--- Information provided ---

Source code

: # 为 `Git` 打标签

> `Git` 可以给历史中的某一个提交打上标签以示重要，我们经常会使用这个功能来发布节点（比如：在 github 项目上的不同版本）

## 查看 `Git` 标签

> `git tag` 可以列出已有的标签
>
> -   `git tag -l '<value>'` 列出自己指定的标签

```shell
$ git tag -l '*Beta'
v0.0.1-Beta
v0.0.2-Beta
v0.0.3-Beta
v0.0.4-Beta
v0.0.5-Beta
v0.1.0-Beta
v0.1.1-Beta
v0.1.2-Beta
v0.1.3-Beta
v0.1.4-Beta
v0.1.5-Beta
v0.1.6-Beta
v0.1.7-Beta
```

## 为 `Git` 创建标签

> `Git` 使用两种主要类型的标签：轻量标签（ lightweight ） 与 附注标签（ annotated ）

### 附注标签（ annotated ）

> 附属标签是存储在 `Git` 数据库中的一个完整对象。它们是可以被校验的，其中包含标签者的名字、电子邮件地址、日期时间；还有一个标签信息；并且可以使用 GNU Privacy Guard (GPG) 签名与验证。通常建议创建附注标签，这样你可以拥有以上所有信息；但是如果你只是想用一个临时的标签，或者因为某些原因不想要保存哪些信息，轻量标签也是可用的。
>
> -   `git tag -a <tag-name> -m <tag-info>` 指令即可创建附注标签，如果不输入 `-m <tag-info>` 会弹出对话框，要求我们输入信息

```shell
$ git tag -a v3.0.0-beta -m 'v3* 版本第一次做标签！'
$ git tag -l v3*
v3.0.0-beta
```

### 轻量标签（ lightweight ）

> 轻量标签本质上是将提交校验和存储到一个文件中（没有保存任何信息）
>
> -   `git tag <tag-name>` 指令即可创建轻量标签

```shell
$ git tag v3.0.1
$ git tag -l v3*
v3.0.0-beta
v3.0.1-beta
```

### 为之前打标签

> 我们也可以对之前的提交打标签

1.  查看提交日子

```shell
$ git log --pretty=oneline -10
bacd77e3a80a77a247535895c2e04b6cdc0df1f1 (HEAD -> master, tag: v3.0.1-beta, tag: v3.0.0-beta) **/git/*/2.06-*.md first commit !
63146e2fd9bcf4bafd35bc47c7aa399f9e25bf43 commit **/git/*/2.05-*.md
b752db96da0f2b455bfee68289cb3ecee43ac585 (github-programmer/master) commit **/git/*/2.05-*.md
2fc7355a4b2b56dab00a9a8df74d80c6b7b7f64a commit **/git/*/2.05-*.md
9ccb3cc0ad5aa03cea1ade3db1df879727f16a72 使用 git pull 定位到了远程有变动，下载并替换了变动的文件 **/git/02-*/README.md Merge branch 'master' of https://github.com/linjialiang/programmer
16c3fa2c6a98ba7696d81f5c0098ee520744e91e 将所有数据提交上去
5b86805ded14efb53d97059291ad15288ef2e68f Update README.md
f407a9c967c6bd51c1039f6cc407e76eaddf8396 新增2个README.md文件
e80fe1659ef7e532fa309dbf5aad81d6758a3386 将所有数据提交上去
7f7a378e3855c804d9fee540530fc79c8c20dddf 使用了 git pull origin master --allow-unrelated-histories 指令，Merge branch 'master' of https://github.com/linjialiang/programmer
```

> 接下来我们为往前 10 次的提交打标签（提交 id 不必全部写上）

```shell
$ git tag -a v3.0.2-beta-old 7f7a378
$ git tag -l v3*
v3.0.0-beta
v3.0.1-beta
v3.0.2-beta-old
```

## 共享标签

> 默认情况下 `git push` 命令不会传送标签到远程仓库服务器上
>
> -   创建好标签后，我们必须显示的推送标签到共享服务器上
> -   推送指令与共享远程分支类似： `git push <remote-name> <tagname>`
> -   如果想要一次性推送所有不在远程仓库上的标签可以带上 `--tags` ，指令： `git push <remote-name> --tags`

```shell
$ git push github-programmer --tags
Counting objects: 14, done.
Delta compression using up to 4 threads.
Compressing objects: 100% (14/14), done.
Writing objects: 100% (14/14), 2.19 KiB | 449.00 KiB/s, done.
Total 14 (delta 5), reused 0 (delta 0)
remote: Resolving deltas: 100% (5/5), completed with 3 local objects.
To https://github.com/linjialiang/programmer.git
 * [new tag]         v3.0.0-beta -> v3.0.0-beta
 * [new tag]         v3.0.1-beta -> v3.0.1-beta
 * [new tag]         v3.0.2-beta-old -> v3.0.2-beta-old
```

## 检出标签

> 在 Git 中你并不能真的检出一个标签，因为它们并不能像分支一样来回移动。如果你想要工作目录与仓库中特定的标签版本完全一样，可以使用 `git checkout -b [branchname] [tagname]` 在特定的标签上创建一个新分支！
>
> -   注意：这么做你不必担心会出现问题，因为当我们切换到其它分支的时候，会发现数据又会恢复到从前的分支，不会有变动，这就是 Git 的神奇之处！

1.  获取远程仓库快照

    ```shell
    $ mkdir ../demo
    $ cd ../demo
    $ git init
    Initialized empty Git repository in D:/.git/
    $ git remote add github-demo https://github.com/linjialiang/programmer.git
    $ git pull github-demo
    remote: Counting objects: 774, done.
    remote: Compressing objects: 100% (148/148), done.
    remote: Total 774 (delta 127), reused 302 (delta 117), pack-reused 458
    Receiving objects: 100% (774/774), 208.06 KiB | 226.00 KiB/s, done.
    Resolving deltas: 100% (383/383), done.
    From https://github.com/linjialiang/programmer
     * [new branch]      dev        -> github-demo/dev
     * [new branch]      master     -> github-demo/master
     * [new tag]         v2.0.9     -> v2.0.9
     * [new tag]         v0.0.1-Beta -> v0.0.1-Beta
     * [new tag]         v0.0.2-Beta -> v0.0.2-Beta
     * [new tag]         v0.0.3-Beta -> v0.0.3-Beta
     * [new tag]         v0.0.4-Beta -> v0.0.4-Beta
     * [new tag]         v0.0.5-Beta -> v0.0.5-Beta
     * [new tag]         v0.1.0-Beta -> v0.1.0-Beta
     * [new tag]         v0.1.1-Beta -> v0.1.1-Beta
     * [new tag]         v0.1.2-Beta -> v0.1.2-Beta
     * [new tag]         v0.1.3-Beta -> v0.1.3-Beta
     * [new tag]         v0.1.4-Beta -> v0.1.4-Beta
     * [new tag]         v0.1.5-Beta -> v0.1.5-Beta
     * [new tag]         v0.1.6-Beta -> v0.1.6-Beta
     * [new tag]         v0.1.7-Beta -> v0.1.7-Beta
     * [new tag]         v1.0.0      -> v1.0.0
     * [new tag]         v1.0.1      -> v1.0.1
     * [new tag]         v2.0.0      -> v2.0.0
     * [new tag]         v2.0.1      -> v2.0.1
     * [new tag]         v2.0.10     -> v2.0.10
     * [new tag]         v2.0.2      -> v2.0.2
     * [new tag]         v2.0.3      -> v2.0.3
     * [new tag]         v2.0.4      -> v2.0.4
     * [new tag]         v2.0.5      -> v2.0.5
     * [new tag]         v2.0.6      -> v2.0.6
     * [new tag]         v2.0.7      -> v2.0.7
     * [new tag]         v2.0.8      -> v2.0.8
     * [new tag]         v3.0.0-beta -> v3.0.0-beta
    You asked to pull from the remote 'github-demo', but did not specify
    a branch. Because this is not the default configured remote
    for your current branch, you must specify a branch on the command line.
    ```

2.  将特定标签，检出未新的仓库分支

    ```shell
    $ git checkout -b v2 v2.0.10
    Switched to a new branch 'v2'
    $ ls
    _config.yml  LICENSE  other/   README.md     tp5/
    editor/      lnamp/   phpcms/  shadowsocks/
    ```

---

## Task description
Please reproduce the records above in their entirety, exactly as given.

## Written answer
Source code

: # 为 `Git` 打标签

> `Git` 可以给历史中的某一个提交打上标签以示重要，我们经常会使用这个功能来发布节点（比如：在 github 项目上的不同版本）

## 查看 `Git` 标签

> `git tag` 可以列出已有的标签
>
> -   `git tag -l '<value>'` 列出自己指定的标签

```shell
$ git tag -l '*Beta'
v0.0.1-Beta
v0.0.2-Beta
v0.0.3-Beta
v0.0.4-Beta
v0.0.5-Beta
v0.1.0-Beta
v0.1.1-Beta
v0.1.2-Beta
v0.1.3-Beta
v0.1.4-Beta
v0.1.5-Beta
v0.1.6-Beta
v0.1.7-Beta
```

## 为 `Git` 创建标签

> `Git` 使用两种主要类型的标签：轻量标签（ lightweight ） 与 附注标签（ annotated ）

### 附注标签（ annotated ）

> 附属标签是存储在 `Git` 数据库中的一个完整对象。它们是可以被校验的，其中包含标签者的名字、电子邮件地址、日期时间；还有一个标签信息；并且可以使用 GNU Privacy Guard (GPG) 签名与验证。通常建议创建附注标签，这样你可以拥有以上所有信息；但是如果你只是想用一个临时的标签，或者因为某些原因不想要保存哪些信息，轻量标签也是可用的。
>
> -   `git tag -a <tag-name> -m <tag-info>` 指令即可创建附注标签，如果不输入 `-m <tag-info>` 会弹出对话框，要求我们输入信息

```shell
$ git tag -a v3.0.0-beta -m 'v3* 版本第一次做标签！'
$ git tag -l v3*
v3.0.0-beta
```

### 轻量标签（ lightweight ）

> 轻量标签本质上是将提交校验和存储到一个文件中（没有保存任何信息）
>
> -   `git tag <tag-name>` 指令即可创建轻量标签

```shell
$ git tag v3.0.1
$ git tag -l v3*
v3.0.0-beta
v3.0.1-beta
```

### 为之前打标签

> 我们也可以对之前的提交打标签

1.  查看提交日子

```shell
$ git log --pretty=oneline -10
bacd77e3a80a77a247535895c2e04b6cdc0df1f1 (HEAD -> master, tag: v3.0.1-beta, tag: v3.0.0-beta) **/git/*/2.06-*.md first commit !
63146e2fd9bcf4bafd35bc47c7aa399f9e25bf43 commit **/git/*/2.05-*.md
b752db96da0f2b455bfee68289cb3ecee43ac585 (github-programmer/master) commit **/git/*/2.05-*.md
2fc7355a4b2b56dab00a9a8df74d80c6b7b7f64a commit **/git/*/2.05-*.md
9ccb3cc0ad5aa03cea1ade3db1df879727f16a72 使用 git pull 定位到了远程有变动，下载并替换了变动的文件 **/git/02-*/README.md Merge branch 'master' of https://github.com/linjialiang/programmer
16c3fa2c6a98ba7696d81f5c0098ee520744e91e 将所有数据提交上去
5b86805ded14efb53d97059291ad15288ef2e68f Update README.md
f407a9c967c6bd51c1039f6cc407e76eaddf8396 新增2个README.md文件
e80fe1659ef7e532fa309dbf5aad81d6758a3386 将所有数据提交上去
7f7a378e3855c804d9fee540530fc79c8c20dddf 使用了 git pull origin master --allow-unrelated-histories 指令，Merge branch 'master' of https://github.com/linjialiang/programmer
```

> 接下来我们为往前 10 次的提交打标签（提交 id 不必全部写上）

```shell
$ git tag -a v3.0.2-beta-old 7f7a378
$ git tag -l v3*
v3.0.0-beta
v3.0.1-beta
v3.0.2-beta-old
```

## 共享标签

> 默认情况下 `git push` 命令不会传送标签到远程仓库服务器上
>
> -   创建好标签后，我们必须显示的推送标签到共享服务器上
> -   推送指令与共享远程分支类似： `git push <remote-name> <tagname>`
> -   如果想要一次性推送所有不在远程仓库上的标签可以带上 `--tags` ，指令： `git push <remote-name> --tags`

```shell
$ git push github-programmer --tags
Counting objects: 14, done.
Delta compression using up to 4 threads.
Compressing objects: 100% (14/14), done.
Writing objects: 100% (14/14), 2.19 KiB | 449.00 KiB/s, done.
Total 14 (delta 5), reused 0 (delta 0)
remote: Resolving deltas: 100% (5/5), completed with 3 local objects.
To https://github.com/linjialiang/programmer.git
 * [new tag]         v3.0.0-beta -> v3.0.0-beta
 * [new tag]         v3.0.1-beta -> v3.0.1-beta
 * [new tag]         v3.0.2-beta-old -> v3.0.2-beta-old
```

## 检出标签

> 在 Git 中你并不能真的检出一个标签，因为它们并不能像分支一样来回移动。如果你想要工作目录与仓库中特定的标签版本完全一样，可以使用 `git checkout -b [branchname] [tagname]` 在特定的标签上创建一个新分支！
>
> -   注意：这么做你不必担心会出现问题，因为当我们切换到其它分支的时候，会发现数据又会恢复到从前的分支，不会有变动，这就是 Git 的神奇之处！

1.  获取远程仓库快照

    ```shell
    $ mkdir ../demo
    $ cd ../demo
    $ git init
    Initialized empty Git repository in D:/.git/
    $ git remote add github-demo https://github.com/linjialiang/programmer.git
    $ git pull github-demo
    remote: Counting objects: 774, done.
    remote: Compressing objects: 100% (148/148), done.
    remote: Total 774 (delta 127), reused 302 (delta 117), pack-reused 458
    Receiving objects: 100% (774/774), 208.06 KiB | 226.00 KiB/s, done.
    Resolving deltas: 100% (383/383), done.
    From https://github.com/linjialiang/programmer
     * [new branch]      dev        -> github-demo/dev
     * [new branch]      master     -> github-demo/master
     * [new tag]         v2.0.9     -> v2.0.9
     * [new tag]         v0.0.1-Beta -> v0.0.1-Beta
     * [new tag]         v0.0.2-Beta -> v0.0.2-Beta
     * [new tag]         v0.0.3-Beta -> v0.0.3-Beta
     * [new tag]         v0.0.4-Beta -> v0.0.4-Beta
     * [new tag]         v0.0.5-Beta -> v0.0.5-Beta
     * [new tag]         v0.1.0-Beta -> v0.1.0-Beta
     * [new tag]         v0.1.1-Beta -> v0.1.1-Beta
     * [new tag]         v0.1.2-Beta -> v0.1.2-Beta
     * [new tag]         v0.1.3-Beta -> v0.1.3-Beta
     * [new tag]         v0.1.4-Beta -> v0.1.4-Beta
     * [new tag]         v0.1.5-Beta -> v0.1.5-Beta
     * [new tag]         v0.1.6-Beta -> v0.1.6-Beta
     * [new tag]         v0.1.7-Beta -> v0.1.7-Beta
     * [new tag]         v1.0.0      -> v1.0.0
     * [new tag]         v1.0.1      -> v1.0.1
     * [new tag]         v2.0.0      -> v2.0.0
     * [new tag]         v2.0.1      -> v2.0.1
     * [new tag]         v2.0.10     -> v2.0.10
     * [new tag]         v2.0.2      -> v2.0.2
     * [new tag]         v2.0.3      -> v2.0.3
     * [new tag]         v2.0.4      -> v2.0.4
     * [new tag]         v2.0.5      -> v2.0.5
     * [new tag]         v2.0.6      -> v2.0.6
     * [new tag]         v2.0.7      -> v2.0.7
     * [new tag]         v2.0.8      -> v2.0.8
     * [new tag]         v3.0.0-beta -> v3.0.0-beta
    You asked to pull from the remote 'github-demo', but did not specify
    a branch. Because this is not the default configured remote
    for your current branch, you must specify a branch on the command line.
    ```

2.  将特定标签，检出未新的仓库分支

    ```shell
    $ git checkout -b v2 v2.0.10
    Switched to a new branch 'v2'
    $ ls
    _config.yml  LICENSE  other/   README.md     tp5/
    editor/      lnamp/   phpcms/  shadowsocks/
    ```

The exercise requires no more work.